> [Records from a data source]
********

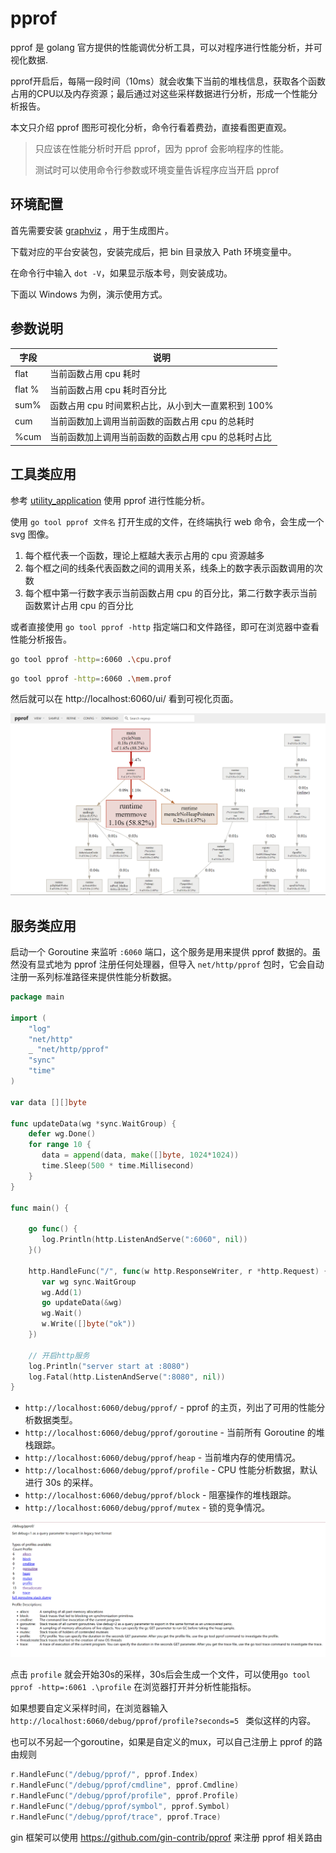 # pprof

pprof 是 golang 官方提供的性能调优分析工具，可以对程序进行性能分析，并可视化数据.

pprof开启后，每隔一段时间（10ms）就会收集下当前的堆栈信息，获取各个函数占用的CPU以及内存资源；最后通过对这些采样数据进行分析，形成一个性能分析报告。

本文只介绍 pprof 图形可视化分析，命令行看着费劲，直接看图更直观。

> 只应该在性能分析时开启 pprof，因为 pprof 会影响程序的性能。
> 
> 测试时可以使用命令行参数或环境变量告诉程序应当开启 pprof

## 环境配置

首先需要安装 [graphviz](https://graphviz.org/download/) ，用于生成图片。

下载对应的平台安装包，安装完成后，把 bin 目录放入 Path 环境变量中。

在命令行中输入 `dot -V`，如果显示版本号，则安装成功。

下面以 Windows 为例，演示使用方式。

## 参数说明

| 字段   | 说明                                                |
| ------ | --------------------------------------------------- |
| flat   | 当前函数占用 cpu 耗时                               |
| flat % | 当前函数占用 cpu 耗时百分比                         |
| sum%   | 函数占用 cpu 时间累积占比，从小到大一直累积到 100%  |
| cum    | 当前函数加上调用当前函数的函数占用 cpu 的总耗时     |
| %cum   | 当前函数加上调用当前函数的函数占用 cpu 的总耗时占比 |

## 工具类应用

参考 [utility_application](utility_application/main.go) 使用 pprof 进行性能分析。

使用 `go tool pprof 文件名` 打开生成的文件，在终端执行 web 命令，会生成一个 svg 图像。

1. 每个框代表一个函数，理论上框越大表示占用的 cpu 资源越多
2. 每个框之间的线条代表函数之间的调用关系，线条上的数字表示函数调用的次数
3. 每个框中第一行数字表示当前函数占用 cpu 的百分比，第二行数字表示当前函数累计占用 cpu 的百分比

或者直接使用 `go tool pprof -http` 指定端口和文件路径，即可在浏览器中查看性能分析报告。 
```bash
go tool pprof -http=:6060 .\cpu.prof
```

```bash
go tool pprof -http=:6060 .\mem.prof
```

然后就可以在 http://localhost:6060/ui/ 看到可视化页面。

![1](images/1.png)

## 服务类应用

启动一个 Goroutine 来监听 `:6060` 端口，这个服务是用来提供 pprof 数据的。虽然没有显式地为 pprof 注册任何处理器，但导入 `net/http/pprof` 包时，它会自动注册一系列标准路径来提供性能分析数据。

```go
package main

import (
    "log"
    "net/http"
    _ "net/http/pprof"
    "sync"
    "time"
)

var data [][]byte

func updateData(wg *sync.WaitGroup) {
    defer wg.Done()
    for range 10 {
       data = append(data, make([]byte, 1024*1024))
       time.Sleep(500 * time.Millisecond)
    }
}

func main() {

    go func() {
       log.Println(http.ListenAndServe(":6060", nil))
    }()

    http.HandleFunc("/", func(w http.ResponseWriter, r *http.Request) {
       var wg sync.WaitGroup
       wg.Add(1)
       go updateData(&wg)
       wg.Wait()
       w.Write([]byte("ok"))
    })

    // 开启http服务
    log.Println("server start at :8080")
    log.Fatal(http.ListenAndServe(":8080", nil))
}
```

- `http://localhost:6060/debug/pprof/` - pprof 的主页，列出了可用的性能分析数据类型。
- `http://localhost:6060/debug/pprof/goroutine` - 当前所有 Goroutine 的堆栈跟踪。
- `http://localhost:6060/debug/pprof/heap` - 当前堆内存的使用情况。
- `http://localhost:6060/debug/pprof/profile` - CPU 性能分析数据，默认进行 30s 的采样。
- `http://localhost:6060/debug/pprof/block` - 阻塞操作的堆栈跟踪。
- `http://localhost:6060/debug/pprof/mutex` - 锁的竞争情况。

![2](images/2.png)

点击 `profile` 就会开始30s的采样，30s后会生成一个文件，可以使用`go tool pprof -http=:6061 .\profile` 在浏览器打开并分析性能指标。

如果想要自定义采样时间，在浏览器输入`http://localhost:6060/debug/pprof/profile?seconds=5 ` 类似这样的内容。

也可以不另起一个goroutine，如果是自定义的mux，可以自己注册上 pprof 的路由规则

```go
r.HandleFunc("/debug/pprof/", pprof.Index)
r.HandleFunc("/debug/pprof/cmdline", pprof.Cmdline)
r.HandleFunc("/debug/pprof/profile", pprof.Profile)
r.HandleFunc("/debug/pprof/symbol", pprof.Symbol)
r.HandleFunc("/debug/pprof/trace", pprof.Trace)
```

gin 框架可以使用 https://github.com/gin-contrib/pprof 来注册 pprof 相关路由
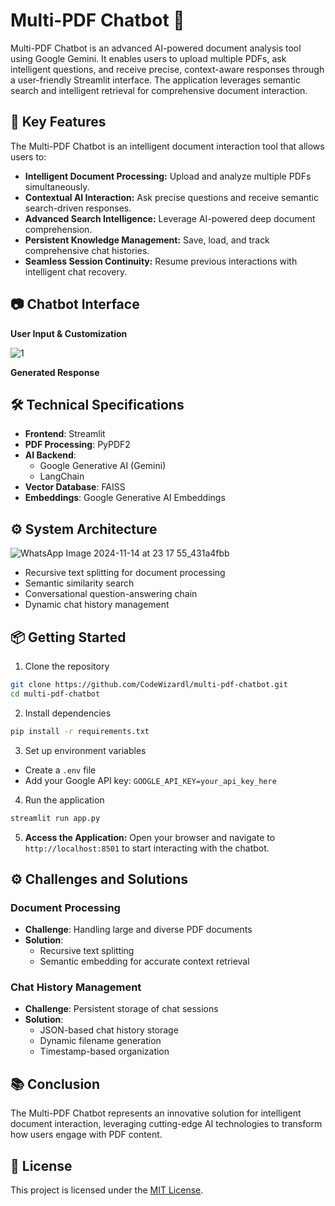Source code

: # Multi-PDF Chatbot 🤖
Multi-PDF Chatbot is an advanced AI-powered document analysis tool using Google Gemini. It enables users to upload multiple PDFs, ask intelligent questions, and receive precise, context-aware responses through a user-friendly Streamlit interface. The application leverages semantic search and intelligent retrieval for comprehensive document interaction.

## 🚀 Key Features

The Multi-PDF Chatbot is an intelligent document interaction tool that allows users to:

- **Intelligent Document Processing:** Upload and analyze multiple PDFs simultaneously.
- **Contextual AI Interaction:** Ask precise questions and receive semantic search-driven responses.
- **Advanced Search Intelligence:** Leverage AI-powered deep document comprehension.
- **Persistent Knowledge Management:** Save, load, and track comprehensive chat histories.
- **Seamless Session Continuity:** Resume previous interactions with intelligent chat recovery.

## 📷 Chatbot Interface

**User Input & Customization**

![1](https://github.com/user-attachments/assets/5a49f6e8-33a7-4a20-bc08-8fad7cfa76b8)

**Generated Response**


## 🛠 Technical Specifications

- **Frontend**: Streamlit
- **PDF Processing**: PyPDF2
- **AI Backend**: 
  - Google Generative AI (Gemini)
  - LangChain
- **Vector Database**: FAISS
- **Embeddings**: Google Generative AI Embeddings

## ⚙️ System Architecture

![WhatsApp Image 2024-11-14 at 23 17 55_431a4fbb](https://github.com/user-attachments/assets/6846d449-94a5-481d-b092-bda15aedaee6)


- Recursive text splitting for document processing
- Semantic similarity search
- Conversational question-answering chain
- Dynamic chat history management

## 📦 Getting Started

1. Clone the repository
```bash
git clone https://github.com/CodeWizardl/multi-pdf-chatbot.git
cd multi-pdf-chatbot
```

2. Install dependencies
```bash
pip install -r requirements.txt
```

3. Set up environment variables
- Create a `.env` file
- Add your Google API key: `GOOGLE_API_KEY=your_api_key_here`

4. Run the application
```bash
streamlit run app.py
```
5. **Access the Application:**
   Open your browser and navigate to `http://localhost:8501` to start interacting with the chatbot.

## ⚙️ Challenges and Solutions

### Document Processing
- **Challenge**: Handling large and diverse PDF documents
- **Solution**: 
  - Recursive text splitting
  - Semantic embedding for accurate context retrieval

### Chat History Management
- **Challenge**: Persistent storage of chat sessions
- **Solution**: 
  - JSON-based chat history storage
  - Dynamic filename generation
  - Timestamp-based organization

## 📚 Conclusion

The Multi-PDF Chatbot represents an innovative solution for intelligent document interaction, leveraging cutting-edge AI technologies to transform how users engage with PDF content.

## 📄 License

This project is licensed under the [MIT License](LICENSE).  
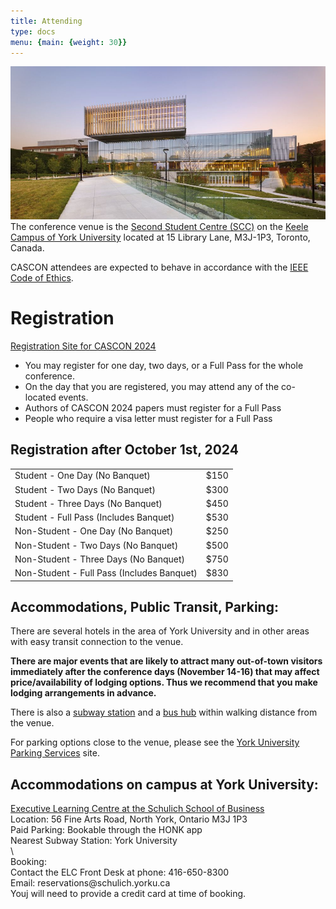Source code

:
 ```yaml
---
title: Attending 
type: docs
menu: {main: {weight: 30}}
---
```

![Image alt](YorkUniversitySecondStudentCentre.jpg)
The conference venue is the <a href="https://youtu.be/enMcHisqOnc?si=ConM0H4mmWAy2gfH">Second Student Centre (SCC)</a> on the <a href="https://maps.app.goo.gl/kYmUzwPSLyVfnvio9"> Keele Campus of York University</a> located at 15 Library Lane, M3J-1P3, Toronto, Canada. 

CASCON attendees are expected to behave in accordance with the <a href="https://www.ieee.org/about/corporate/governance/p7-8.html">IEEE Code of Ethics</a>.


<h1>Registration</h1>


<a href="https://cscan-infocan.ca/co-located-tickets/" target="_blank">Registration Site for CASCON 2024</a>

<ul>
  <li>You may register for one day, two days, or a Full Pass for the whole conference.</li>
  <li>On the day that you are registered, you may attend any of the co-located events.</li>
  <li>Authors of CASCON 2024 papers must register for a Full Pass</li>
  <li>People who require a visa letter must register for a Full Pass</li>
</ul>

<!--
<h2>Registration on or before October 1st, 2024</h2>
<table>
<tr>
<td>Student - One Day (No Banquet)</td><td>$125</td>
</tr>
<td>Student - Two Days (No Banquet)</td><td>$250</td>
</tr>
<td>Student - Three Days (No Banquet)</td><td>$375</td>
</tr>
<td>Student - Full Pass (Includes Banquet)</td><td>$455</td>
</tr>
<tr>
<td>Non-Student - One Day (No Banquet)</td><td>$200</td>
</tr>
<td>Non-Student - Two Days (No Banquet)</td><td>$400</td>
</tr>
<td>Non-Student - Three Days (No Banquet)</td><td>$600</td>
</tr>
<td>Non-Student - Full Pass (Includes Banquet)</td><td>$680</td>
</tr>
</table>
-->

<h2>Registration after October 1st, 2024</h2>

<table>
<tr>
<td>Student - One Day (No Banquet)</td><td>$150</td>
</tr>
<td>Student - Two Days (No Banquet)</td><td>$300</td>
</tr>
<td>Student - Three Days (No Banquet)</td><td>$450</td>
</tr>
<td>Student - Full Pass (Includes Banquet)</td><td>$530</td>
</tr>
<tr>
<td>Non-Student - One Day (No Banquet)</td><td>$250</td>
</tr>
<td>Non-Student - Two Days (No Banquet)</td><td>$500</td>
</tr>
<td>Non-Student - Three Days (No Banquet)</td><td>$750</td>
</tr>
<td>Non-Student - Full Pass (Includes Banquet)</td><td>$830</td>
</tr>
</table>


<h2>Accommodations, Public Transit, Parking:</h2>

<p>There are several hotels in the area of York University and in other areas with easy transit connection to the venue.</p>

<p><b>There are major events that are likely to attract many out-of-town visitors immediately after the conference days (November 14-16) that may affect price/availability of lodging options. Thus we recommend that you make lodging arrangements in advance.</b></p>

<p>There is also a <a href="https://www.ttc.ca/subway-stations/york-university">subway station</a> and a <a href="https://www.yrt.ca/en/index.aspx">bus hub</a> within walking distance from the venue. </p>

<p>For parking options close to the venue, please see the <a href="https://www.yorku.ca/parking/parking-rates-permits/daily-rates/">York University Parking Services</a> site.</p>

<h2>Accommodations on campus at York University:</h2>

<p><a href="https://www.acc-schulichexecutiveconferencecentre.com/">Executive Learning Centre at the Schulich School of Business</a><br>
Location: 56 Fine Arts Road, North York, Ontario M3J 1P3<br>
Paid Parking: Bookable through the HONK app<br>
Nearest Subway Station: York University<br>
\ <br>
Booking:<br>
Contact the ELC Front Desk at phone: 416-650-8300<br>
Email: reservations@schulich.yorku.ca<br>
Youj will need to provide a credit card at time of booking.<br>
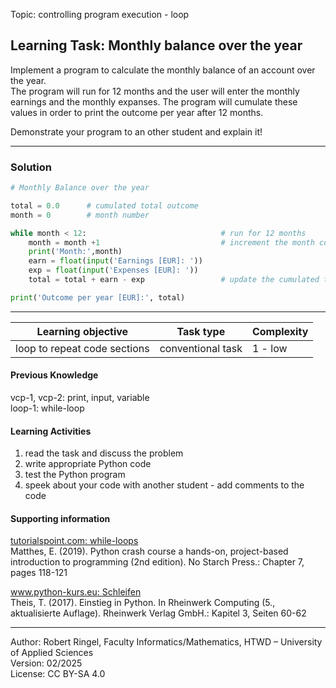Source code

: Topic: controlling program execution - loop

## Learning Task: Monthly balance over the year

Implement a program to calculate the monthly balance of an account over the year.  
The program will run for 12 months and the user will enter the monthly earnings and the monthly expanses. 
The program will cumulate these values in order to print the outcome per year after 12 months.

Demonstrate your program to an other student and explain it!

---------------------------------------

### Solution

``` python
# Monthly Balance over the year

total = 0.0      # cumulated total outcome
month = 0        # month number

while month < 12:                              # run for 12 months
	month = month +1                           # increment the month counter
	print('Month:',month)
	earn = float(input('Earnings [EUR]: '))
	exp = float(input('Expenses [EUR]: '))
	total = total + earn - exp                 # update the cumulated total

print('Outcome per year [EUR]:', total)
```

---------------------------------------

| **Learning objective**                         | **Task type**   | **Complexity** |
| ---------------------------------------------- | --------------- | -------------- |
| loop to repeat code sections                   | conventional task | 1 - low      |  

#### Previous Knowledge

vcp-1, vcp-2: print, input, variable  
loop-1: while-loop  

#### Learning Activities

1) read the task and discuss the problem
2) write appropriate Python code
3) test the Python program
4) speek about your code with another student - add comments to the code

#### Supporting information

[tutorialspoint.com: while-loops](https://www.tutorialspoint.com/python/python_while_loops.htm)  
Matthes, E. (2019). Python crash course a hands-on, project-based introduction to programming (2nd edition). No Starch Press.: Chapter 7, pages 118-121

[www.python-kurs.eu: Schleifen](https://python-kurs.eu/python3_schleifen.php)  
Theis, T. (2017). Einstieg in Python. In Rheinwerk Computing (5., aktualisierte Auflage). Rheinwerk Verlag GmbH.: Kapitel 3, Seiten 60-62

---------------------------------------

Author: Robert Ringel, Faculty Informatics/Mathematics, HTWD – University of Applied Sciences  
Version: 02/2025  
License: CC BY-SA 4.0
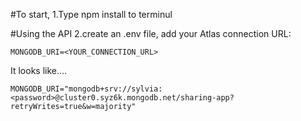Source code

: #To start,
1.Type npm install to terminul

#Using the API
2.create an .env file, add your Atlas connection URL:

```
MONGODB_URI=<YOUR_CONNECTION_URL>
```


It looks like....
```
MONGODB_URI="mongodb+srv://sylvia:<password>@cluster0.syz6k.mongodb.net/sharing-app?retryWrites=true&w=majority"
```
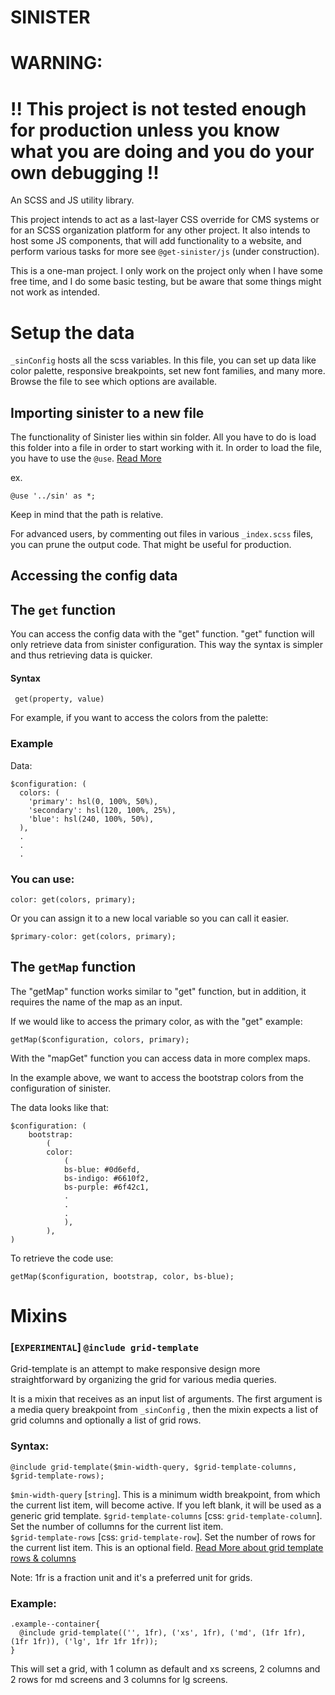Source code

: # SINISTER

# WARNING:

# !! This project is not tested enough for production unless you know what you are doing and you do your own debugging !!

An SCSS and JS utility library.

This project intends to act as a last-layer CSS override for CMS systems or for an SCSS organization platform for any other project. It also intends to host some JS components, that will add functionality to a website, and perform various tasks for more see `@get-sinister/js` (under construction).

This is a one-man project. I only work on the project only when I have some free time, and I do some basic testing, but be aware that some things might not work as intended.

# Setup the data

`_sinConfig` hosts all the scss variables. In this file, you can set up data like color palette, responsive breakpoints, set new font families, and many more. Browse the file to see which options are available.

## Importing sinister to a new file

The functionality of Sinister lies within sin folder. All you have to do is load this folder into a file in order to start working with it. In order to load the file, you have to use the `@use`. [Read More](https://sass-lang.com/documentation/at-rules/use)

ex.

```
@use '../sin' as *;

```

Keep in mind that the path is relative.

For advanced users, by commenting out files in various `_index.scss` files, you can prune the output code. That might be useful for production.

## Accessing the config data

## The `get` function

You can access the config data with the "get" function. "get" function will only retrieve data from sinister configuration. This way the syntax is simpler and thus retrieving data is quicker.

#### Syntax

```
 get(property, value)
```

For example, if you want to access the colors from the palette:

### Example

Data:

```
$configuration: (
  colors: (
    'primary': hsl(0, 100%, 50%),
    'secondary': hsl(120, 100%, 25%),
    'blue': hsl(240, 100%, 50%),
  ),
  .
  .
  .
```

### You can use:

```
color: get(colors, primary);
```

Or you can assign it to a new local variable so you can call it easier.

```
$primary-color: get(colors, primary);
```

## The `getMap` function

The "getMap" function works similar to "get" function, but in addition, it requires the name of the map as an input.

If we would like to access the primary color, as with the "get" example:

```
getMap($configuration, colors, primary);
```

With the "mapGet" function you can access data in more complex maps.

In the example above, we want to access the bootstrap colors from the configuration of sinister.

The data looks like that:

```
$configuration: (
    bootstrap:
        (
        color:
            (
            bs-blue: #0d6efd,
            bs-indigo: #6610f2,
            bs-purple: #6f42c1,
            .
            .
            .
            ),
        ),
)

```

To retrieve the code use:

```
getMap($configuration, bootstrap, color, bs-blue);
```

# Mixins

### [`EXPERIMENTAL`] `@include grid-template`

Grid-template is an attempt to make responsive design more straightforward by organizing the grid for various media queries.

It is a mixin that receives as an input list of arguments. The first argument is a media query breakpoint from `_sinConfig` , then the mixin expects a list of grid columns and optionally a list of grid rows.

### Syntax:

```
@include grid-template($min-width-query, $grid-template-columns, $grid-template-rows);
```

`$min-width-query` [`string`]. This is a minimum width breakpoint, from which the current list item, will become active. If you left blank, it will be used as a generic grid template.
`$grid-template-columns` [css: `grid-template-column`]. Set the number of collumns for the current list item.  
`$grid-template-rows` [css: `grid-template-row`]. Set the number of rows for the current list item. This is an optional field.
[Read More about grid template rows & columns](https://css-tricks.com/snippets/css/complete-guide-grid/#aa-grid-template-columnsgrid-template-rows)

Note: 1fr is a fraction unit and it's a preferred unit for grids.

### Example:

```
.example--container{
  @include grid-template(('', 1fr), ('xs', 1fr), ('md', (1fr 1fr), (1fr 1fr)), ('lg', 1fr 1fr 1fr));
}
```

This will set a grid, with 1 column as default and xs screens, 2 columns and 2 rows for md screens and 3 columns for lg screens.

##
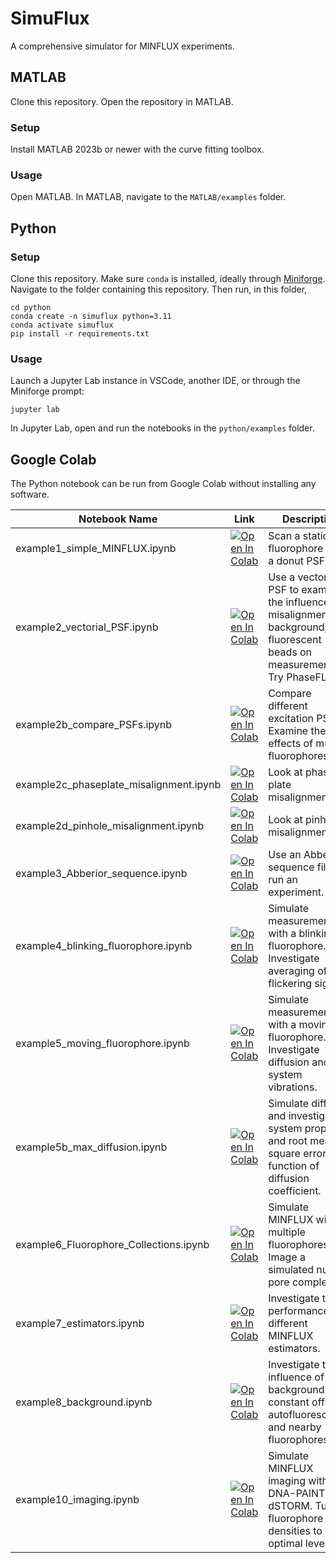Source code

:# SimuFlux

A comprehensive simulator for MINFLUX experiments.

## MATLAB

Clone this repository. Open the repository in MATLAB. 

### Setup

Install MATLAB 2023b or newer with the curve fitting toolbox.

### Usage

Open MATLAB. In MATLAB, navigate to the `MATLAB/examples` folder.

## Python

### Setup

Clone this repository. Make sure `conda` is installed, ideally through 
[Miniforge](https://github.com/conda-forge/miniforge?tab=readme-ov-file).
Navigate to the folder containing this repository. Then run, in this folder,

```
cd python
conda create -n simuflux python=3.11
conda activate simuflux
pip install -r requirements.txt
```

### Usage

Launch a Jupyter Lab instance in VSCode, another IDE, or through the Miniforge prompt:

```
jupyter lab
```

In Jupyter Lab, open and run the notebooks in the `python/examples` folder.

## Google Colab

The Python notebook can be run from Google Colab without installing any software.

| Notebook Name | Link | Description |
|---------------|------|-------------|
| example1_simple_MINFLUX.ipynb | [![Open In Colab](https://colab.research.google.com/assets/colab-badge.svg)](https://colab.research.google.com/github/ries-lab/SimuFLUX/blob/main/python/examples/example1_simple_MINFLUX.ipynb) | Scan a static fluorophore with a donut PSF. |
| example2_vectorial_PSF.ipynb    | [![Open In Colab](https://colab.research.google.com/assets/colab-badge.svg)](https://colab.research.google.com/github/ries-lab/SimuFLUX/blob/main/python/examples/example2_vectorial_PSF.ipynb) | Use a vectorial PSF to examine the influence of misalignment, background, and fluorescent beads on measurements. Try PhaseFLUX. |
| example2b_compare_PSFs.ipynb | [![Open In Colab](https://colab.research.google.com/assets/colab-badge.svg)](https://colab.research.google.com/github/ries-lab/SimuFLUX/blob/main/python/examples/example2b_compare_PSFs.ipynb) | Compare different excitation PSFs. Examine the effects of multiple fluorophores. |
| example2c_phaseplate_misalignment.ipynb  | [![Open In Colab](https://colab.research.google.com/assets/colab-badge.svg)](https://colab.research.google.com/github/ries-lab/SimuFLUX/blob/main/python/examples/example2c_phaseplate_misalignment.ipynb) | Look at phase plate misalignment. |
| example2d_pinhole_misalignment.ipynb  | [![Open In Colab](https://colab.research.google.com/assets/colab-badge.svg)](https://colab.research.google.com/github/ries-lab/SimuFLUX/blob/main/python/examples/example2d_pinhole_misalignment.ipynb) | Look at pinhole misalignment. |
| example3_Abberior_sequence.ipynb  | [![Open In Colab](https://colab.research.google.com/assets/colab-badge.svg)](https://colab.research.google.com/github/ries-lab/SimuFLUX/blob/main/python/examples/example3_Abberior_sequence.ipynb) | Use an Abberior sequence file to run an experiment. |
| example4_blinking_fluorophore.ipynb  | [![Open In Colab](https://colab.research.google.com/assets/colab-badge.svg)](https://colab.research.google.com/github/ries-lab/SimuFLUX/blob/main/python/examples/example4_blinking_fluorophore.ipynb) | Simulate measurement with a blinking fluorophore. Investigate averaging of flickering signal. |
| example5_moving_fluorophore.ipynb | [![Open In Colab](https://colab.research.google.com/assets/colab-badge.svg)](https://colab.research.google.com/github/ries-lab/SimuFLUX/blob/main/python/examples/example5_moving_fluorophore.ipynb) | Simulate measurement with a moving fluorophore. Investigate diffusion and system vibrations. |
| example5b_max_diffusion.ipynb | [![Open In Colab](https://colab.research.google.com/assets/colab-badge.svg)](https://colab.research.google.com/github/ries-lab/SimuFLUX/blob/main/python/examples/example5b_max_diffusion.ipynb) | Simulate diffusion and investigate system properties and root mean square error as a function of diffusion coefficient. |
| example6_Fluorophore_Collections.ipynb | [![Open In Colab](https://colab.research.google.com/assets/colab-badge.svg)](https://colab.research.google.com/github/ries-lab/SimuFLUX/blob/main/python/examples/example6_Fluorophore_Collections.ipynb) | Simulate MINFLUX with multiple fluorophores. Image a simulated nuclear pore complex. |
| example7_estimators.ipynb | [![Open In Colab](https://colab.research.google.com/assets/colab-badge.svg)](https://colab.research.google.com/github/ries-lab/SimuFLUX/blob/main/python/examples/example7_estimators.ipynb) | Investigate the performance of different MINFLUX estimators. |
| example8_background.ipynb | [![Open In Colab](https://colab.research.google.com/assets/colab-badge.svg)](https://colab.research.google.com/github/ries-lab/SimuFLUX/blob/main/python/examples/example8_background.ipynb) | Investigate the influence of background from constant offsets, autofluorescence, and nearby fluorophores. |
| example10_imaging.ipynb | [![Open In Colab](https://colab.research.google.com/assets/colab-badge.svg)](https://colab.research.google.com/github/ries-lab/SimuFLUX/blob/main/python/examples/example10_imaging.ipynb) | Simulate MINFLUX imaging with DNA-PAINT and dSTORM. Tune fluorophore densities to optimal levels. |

********

Copy each line above that contains the word "variables".

3. Set up environment variables
`_sinConfig` hosts all the scss variables. In this file, you can set up data like color palette, responsive breakpoints, set new font families, and many more. Browse the file to see which options are available.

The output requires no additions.